UNEDIC-DELEGATION AGS IDF EST
[…]
[…]
représentée par Me Vanina FELICI, avocat au barreau de PARIS, toque : C1985 substituée par Me Garance COURPIED
N° SIRET : 484 821 236
[…]
[…]
représentée par Me Véronique LEMERCIER HENNON, avocat au barreau de PARIS, toque : C1041, avocat postulant
représentée par Me Anne LEPARGNEUR, avocat au barreau de TOULOUSE, substituée par Me Isabelle VIALA, avocat plaidant
COMPOSITION DE LA COUR :
En application des dispositions de l’article 786 du code de procédure civile, l’affaire a été débattue le 04 mars 2020, en audience publique, les parties ne s’y étant pas opposées, devant Madame Mariella LUXARDO, Présidente, chargée du rapport.

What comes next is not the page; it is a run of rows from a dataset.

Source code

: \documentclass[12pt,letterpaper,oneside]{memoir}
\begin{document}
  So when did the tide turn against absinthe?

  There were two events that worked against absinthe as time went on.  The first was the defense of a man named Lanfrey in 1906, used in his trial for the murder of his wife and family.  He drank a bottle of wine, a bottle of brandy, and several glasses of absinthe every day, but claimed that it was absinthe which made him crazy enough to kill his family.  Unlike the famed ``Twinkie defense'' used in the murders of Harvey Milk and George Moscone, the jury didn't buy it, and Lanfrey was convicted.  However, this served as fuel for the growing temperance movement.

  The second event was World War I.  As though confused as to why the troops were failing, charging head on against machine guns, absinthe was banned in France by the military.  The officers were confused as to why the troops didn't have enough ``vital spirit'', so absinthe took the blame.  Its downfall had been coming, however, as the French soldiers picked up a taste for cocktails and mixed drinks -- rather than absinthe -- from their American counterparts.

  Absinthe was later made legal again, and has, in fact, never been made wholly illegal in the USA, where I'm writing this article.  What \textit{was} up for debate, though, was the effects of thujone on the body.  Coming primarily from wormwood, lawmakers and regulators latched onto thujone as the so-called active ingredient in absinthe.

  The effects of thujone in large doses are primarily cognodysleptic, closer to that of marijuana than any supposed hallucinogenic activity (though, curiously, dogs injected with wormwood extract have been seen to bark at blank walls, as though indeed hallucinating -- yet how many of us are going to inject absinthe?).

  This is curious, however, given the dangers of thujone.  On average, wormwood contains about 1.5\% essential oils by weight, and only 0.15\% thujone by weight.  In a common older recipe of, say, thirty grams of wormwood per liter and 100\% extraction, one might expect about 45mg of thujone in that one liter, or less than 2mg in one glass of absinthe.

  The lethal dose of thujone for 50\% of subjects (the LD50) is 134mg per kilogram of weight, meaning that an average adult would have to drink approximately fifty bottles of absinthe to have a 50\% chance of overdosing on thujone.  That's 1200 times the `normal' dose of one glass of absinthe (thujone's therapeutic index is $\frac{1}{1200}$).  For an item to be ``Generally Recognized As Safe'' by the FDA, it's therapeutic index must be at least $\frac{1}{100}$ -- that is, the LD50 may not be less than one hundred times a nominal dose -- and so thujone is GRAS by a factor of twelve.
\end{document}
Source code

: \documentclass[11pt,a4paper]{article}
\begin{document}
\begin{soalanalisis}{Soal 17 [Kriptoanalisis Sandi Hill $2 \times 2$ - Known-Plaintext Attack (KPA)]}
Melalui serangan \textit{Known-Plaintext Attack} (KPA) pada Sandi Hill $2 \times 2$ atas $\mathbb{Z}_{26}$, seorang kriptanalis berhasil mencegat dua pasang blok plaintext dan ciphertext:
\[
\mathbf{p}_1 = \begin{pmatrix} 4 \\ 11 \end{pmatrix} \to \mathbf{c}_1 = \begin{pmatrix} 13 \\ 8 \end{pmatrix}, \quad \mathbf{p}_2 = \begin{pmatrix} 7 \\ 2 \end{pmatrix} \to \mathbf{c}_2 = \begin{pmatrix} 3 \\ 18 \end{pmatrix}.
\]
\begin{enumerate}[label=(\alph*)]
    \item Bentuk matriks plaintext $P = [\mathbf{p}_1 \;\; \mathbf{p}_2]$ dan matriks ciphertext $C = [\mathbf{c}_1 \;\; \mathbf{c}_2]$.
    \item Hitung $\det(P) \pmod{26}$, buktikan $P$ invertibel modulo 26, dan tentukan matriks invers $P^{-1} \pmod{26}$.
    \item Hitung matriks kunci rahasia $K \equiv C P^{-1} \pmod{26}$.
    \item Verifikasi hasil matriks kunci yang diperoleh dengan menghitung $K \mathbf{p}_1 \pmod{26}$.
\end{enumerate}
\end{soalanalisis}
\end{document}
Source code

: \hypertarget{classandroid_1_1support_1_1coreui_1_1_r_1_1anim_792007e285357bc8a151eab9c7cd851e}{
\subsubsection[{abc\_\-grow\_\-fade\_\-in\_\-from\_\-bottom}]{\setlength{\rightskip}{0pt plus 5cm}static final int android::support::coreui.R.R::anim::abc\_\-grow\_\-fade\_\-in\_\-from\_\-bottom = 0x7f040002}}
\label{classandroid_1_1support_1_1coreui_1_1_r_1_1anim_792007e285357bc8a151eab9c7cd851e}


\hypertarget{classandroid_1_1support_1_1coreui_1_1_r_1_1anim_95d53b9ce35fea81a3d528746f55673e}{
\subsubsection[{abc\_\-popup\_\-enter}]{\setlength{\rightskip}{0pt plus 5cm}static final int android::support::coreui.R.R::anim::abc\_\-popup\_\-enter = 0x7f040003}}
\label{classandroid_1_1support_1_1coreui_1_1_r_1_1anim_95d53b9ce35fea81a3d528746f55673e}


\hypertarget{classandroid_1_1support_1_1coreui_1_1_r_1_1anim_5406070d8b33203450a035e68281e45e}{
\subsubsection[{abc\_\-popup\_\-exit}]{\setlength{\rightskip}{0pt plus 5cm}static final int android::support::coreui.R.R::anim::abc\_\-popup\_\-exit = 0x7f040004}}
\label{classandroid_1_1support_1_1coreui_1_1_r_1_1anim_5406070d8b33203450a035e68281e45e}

Ce magistrat a rendu compte des plaidoiries dans le délibéré de la Cour, composée de:
Madame Mariella LUXARDO, Présidente
Madame Brigitte CHOKRON, Présidente
Monsieur Christophe ESTEVE, Conseiller
GREFFIER : Madame FOULON, lors des débats
ARRÊT :
— contradictoire
— rendu par mise à disposition de l’arrêt au greffe de la Cour, les parties en ayant été préalablement avisées dans les conditions prévues au deuxième alinéa de l’article 450 du code de procédure civile.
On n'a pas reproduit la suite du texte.